Aim of the task
Two lines in the data below mark the range: the one with "- **Accessible Color" and the one with "- **Typography and". Return both, along with every line between them, exactly.

|---|

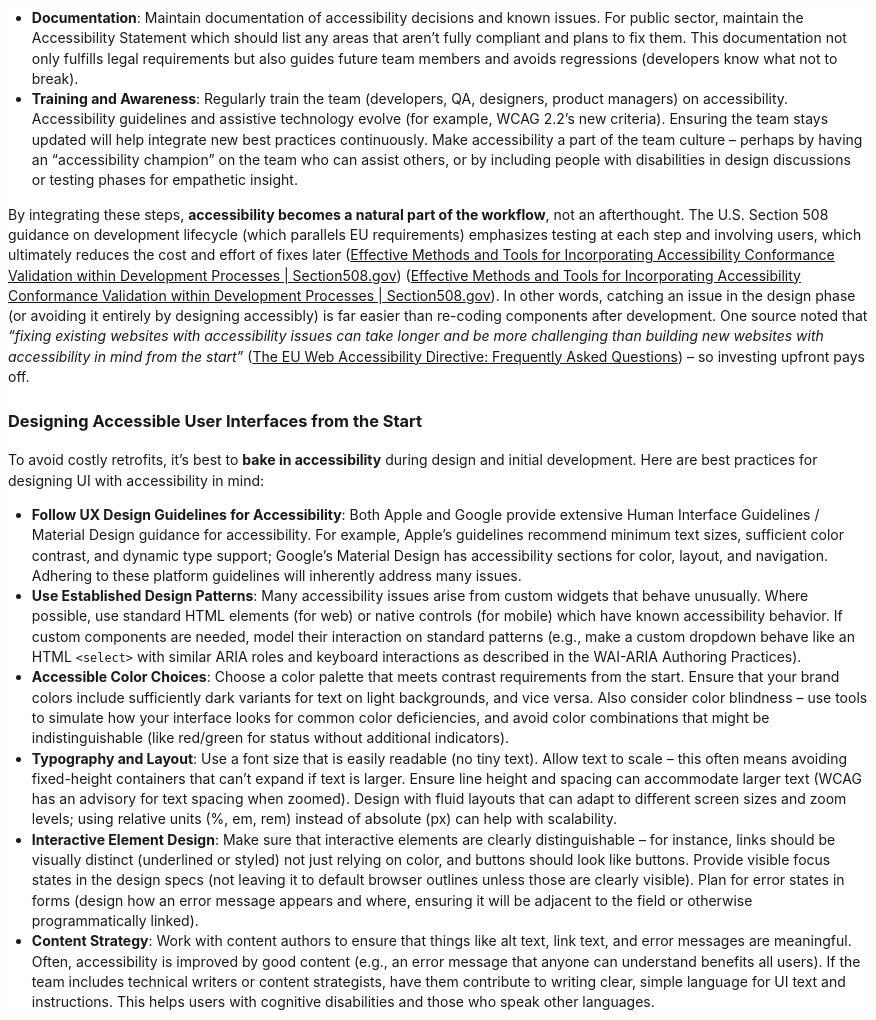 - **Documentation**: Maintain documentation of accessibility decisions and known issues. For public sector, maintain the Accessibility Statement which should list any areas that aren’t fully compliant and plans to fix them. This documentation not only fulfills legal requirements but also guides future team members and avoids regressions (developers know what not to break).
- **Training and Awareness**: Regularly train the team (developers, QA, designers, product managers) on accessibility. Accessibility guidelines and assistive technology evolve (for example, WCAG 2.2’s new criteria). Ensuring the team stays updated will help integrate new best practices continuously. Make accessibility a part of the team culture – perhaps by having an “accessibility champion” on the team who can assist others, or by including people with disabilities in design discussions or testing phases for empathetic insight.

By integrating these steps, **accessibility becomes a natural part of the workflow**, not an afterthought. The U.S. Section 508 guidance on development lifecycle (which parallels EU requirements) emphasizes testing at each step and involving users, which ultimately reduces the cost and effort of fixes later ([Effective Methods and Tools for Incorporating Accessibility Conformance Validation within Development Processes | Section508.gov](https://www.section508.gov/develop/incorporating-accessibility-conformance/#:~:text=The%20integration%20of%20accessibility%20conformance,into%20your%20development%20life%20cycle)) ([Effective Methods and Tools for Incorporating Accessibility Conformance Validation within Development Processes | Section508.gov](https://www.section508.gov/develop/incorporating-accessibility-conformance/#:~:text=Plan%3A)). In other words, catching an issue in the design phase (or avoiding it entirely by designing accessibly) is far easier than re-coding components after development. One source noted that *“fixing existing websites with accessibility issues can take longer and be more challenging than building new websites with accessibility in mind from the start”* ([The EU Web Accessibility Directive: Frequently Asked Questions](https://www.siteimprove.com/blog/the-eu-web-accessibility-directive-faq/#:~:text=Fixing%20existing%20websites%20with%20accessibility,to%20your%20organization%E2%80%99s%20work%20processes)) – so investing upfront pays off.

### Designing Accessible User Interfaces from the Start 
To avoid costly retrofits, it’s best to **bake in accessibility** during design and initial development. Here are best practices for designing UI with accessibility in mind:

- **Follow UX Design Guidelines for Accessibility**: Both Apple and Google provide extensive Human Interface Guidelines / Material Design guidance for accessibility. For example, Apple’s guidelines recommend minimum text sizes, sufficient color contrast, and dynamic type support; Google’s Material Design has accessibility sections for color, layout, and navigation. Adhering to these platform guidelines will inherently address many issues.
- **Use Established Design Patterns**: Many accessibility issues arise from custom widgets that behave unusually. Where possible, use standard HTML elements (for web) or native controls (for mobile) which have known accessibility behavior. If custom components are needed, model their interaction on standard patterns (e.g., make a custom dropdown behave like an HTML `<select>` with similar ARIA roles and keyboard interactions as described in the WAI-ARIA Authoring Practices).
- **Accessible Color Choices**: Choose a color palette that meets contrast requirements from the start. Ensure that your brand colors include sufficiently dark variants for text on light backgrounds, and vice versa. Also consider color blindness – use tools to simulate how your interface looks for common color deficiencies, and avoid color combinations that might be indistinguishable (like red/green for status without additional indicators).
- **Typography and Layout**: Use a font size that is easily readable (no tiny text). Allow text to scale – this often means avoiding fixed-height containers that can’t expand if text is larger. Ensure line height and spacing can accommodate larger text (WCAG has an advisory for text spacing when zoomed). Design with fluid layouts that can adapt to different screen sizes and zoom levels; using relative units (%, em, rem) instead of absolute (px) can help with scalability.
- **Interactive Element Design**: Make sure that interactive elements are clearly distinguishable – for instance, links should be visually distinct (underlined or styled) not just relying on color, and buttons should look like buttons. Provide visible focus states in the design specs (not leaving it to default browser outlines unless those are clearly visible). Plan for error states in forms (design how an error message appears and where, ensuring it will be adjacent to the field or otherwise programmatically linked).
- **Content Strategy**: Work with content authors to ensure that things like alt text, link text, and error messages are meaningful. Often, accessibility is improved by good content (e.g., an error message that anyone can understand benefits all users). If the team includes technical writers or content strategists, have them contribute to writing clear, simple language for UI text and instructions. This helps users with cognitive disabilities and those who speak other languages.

|---|

Answer to this problem
- **Accessible Color Choices**: Choose a color palette that meets contrast requirements from the start. Ensure that your brand colors include sufficiently dark variants for text on light backgrounds, and vice versa. Also consider color blindness – use tools to simulate how your interface looks for common color deficiencies, and avoid color combinations that might be indistinguishable (like red/green for status without additional indicators).
- **Typography and Layout**: Use a font size that is easily readable (no tiny text). Allow text to scale – this often means avoiding fixed-height containers that can’t expand if text is larger. Ensure line height and spacing can accommodate larger text (WCAG has an advisory for text spacing when zoomed). Design with fluid layouts that can adapt to different screen sizes and zoom levels; using relative units (%, em, rem) instead of absolute (px) can help with scalability.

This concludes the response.